[Data for processing Boundary: Start]
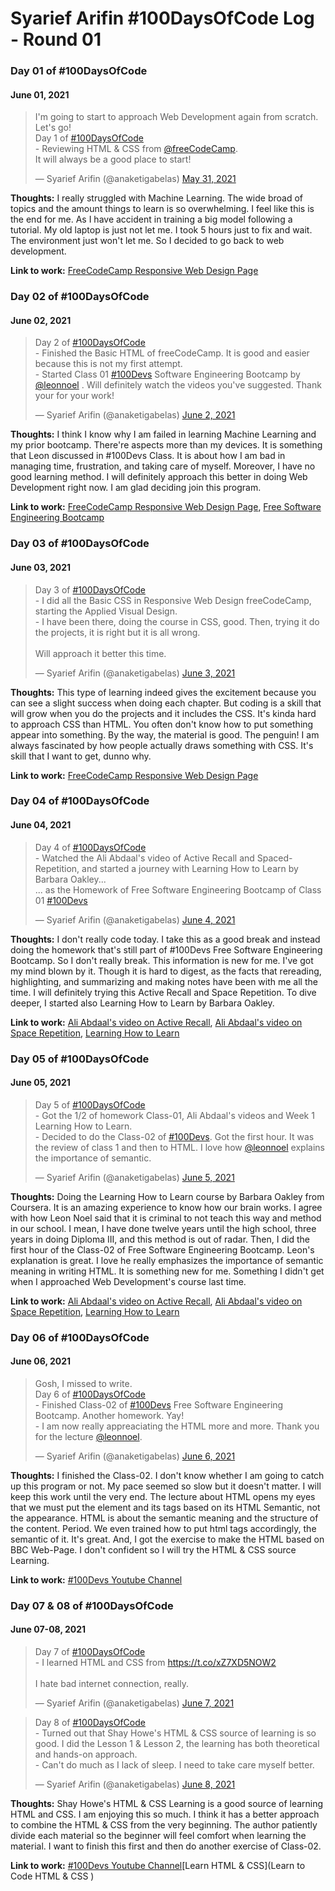 # Syarief Arifin #100DaysOfCode Log - Round 01

### Day 01 of #100DaysOfCode
#### June 01, 2021 

<blockquote class="twitter-tweet"><p lang="en" dir="ltr">I&#39;m going to start to approach Web Development again from scratch. Let&#39;s go!<br>Day 1 of <a href="https://twitter.com/hashtag/100DaysOfCode?src=hash&amp;ref_src=twsrc%5Etfw">#100DaysOfCode</a> <br>- Reviewing HTML &amp; CSS from <a href="https://twitter.com/freeCodeCamp?ref_src=twsrc%5Etfw">@freeCodeCamp</a>.<br>It will always be a good place to start!</p>&mdash; Syarief Arifin (@anaketigabelas) <a href="https://twitter.com/anaketigabelas/status/1399429293348835332?ref_src=twsrc%5Etfw">May 31, 2021</a></blockquote>

**Thoughts:** I really struggled with Machine Learning. The wide broad of topics and the amount things to learn is so overwhelming. I feel like this is the end for me. As I have accident in training a big model following a tutorial. My old laptop is just not let me. I took 5 hours just to fix and wait. The environment just won't let me. So I decided to go back to web development.

**Link to work:** [FreeCodeCamp Responsive Web Design Page](https://www.freecodecamp.org/learn/responsive-web-design/)

### Day 02 of #100DaysOfCode
#### June 02, 2021 

<blockquote class="twitter-tweet"><p lang="en" dir="ltr">Day 2 of <a href="https://twitter.com/hashtag/100DaysOfCode?src=hash&amp;ref_src=twsrc%5Etfw">#100DaysOfCode</a> <br>- Finished the Basic HTML of freeCodeCamp. It is good and easier because this is not my first attempt. <br>- Started Class 01 <a href="https://twitter.com/hashtag/100Devs?src=hash&amp;ref_src=twsrc%5Etfw">#100Devs</a> Software Engineering Bootcamp by <a href="https://twitter.com/leonnoel?ref_src=twsrc%5Etfw">@leonnoel</a> . Will definitely watch the videos you&#39;ve suggested. Thank your for your work!</p>&mdash; Syarief Arifin (@anaketigabelas) <a href="https://twitter.com/anaketigabelas/status/1400092431043895302?ref_src=twsrc%5Etfw">June 2, 2021</a></blockquote>

**Thoughts:** I think I know why I am failed in learning Machine Learning and my prior bootcamp. There're aspects more than my devices. It is something that Leon discussed in #100Devs Class. It is about how I am bad in managing time, frustration, and taking care of myself. Moreover, I have no good learning method. I will definitely approach this better in doing Web Development right now. I am glad deciding join this program.

**Link to work:** [FreeCodeCamp Responsive Web Design Page](https://www.freecodecamp.org/learn/responsive-web-design/), [Free Software Engineering Bootcamp](https://leonnoel.com/100devs/)

### Day 03 of #100DaysOfCode
#### June 03, 2021 

<blockquote class="twitter-tweet"><p lang="en" dir="ltr">Day 3 of <a href="https://twitter.com/hashtag/100DaysOfCode?src=hash&amp;ref_src=twsrc%5Etfw">#100DaysOfCode</a> <br>- I did all the Basic CSS in Responsive Web Design freeCodeCamp, starting the Applied Visual Design.<br>- I have been there, doing the course in CSS, good. Then, trying it do the projects, it is right but it is all wrong.<br><br>Will approach it better this time.</p>&mdash; Syarief Arifin (@anaketigabelas) <a href="https://twitter.com/anaketigabelas/status/1400488229342646276?ref_src=twsrc%5Etfw">June 3, 2021</a></blockquote>

**Thoughts:** This type of learning indeed gives the excitement because you can see a slight success when doing each chapter. But coding is a skill that will grow when you do the projects and it includes the CSS. It's kinda hard to approach CSS than HTML. You often don't know how to put something appear into something. By the way, the material is good. The penguin! I am always fascinated by how people actually draws something with CSS. It's skill that I want to get, dunno why.

**Link to work:** [FreeCodeCamp Responsive Web Design Page](https://www.freecodecamp.org/learn/responsive-web-design/)

### Day 04 of #100DaysOfCode
#### June 04, 2021 

<blockquote class="twitter-tweet"><p lang="en" dir="ltr">Day 4 of <a href="https://twitter.com/hashtag/100DaysOfCode?src=hash&amp;ref_src=twsrc%5Etfw">#100DaysOfCode</a> <br>- Watched the Ali Abdaal&#39;s video of Active Recall and Spaced-Repetition, and started a journey with Learning How to Learn by Barbara Oakley...<br>... as the Homework of Free Software Engineering Bootcamp of Class 01 <a href="https://twitter.com/hashtag/100Devs?src=hash&amp;ref_src=twsrc%5Etfw">#100Devs</a></p>&mdash; Syarief Arifin (@anaketigabelas) <a href="https://twitter.com/anaketigabelas/status/1400858122709733377?ref_src=twsrc%5Etfw">June 4, 2021</a></blockquote>

**Thoughts:** I don't really code today. I take this as a good break and instead doing the homework that's still part of #100Devs Free Software Engineering Bootcamp. So I don't really break. This information is new for me. I've got my mind blown by it. Though it is hard to digest, as the facts that rereading, highlighting, and summarizing and making notes have been with me all the time. I will definitely trying this Active Recall and Space Repetition. To dive deeper, I started also Learning How to Learn by Barbara Oakley.

**Link to work:** [Ali Abdaal's video on Active Recall](https://youtu.be/ukLnPbIffxE), [Ali Abdaal's video on Space Repetition](https://youtu.be/Z-zNHHpXoMM), [Learning How to Learn](https://www.coursera.org/learn/learning-how-to-learn)

### Day 05 of #100DaysOfCode
#### June 05, 2021 

<blockquote class="twitter-tweet"><p lang="en" dir="ltr">Day 5 of <a href="https://twitter.com/hashtag/100DaysOfCode?src=hash&amp;ref_src=twsrc%5Etfw">#100DaysOfCode</a><br>- Got the 1/2 of homework Class-01, Ali Abdaal&#39;s videos and Week 1 Learning How to Learn.<br>- Decided to do the Class-02 of <a href="https://twitter.com/hashtag/100Devs?src=hash&amp;ref_src=twsrc%5Etfw">#100Devs</a>. Got the first hour. It was the review of class 1 and then to HTML. I love how <a href="https://twitter.com/leonnoel?ref_src=twsrc%5Etfw">@leonnoel</a> explains the importance of semantic.</p>&mdash; Syarief Arifin (@anaketigabelas) <a href="https://twitter.com/anaketigabelas/status/1401207693302403076?ref_src=twsrc%5Etfw">June 5, 2021</a></blockquote> 

**Thoughts:** Doing the Learning How to Learn course by Barbara Oakley from Coursera. It is an amazing experience to know how our brain works. I agree with how Leon Noel said that it is criminal to not teach this way and method in our school. I mean, I have done twelve years until the high school, three years in doing Diploma III, and this method is out of radar. Then, I did the first hour of the Class-02 of Free Software Engineering Bootcamp. Leon's explanation is great. I love he really emphasizes the importance of semantic meaning in writing HTML. It is something new for me. Something I didn't get when I approached Web Development's course last time. 

**Link to work:** [Ali Abdaal's video on Active Recall](https://youtu.be/ukLnPbIffxE), [Ali Abdaal's video on Space Repetition](https://youtu.be/Z-zNHHpXoMM), [Learning How to Learn](https://www.coursera.org/learn/learning-how-to-learn)

### Day 06 of #100DaysOfCode
#### June 06, 2021 

<blockquote class="twitter-tweet"><p lang="en" dir="ltr">Gosh, I missed to write.<br>Day 6 of <a href="https://twitter.com/hashtag/100DaysOfCode?src=hash&amp;ref_src=twsrc%5Etfw">#100DaysOfCode</a><br>- Finished Class-02 of <a href="https://twitter.com/hashtag/100Devs?src=hash&amp;ref_src=twsrc%5Etfw">#100Devs</a> Free Software Engineering Bootcamp. Another homework. Yay!<br>- I am now really appreaciating the HTML more and more. Thank you for the lecture <a href="https://twitter.com/leonnoel?ref_src=twsrc%5Etfw">@leonnoel</a>.</p>&mdash; Syarief Arifin (@anaketigabelas) <a href="https://twitter.com/anaketigabelas/status/1401585795757068290?ref_src=twsrc%5Etfw">June 6, 2021</a></blockquote>

**Thoughts:** I finished the Class-02. I don't know whether I am going to catch up this program or not. My pace seemed so slow but it doesn't matter. I will keep this work until the very end. The lecture about HTML opens my eyes that we must put the element and its tags based on its HTML Semantic, not the appearance. HTML is about the semantic meaning and the structure of the content. Period. We even trained how to put html tags accordingly, the semantic of it. It's great. And, I got the exercise to make the HTML based on BBC Web-Page. I don't confident so I will try the HTML & CSS source Learning.

**Link to work:** [#100Devs Youtube Channel](https://www.youtube.com/playlist?list=PLBf-QcbaigsKwq3k2YEBQS17xUwfOA3O3)

### Day 07 & 08 of #100DaysOfCode
#### June 07-08, 2021 

<blockquote class="twitter-tweet"><p lang="en" dir="ltr">Day 7 of <a href="https://twitter.com/hashtag/100DaysOfCode?src=hash&amp;ref_src=twsrc%5Etfw">#100DaysOfCode</a><br>- I learned HTML and CSS from <a href="https://t.co/xZ7XD5NOW2">https://t.co/xZ7XD5NOW2</a><br><br>I hate bad internet connection, really.</p>&mdash; Syarief Arifin (@anaketigabelas) <a href="https://twitter.com/anaketigabelas/status/1401952906912288769?ref_src=twsrc%5Etfw">June 7, 2021</a></blockquote>

<blockquote class="twitter-tweet"><p lang="en" dir="ltr">Day 8 of <a href="https://twitter.com/hashtag/100DaysOfCode?src=hash&amp;ref_src=twsrc%5Etfw">#100DaysOfCode</a><br>- Turned out that Shay Howe&#39;s HTML &amp; CSS source of learning is so good. I did the Lesson 1 &amp; Lesson 2, the learning has both theoretical and hands-on approach. <br>- Can&#39;t do much as I lack of sleep. I need to take care myself better.</p>&mdash; Syarief Arifin (@anaketigabelas) <a href="https://twitter.com/anaketigabelas/status/1402264790727380993?ref_src=twsrc%5Etfw">June 8, 2021</a></blockquote>

**Thoughts:** Shay Howe's HTML & CSS Learning is a good source of learning HTML and CSS. I am enjoying this so much. I think it has a better approach to combine the HTML & CSS from the very beginning. The author patiently divide each material so the beginner will feel comfort when learning the material. I want to finish this first and then do another exercise of Class-02.

**Link to work:** [#100Devs Youtube Channel](https://www.youtube.com/playlist?list=PLBf-QcbaigsKwq3k2YEBQS17xUwfOA3O3)[Learn HTML & CSS](Learn to Code HTML & CSS
)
[Data for processing Boundary: End]
• [Assignment]:
Could you write out, unchanged, the line with "exercise of Class-02." and every line after it in the data above?

• [Response]:
**Thoughts:** Shay Howe's HTML & CSS Learning is a good source of learning HTML and CSS. I am enjoying this so much. I think it has a better approach to combine the HTML & CSS from the very beginning. The author patiently divide each material so the beginner will feel comfort when learning the material. I want to finish this first and then do another exercise of Class-02.

**Link to work:** [#100Devs Youtube Channel](https://www.youtube.com/playlist?list=PLBf-QcbaigsKwq3k2YEBQS17xUwfOA3O3)[Learn HTML & CSS](Learn to Code HTML & CSS
)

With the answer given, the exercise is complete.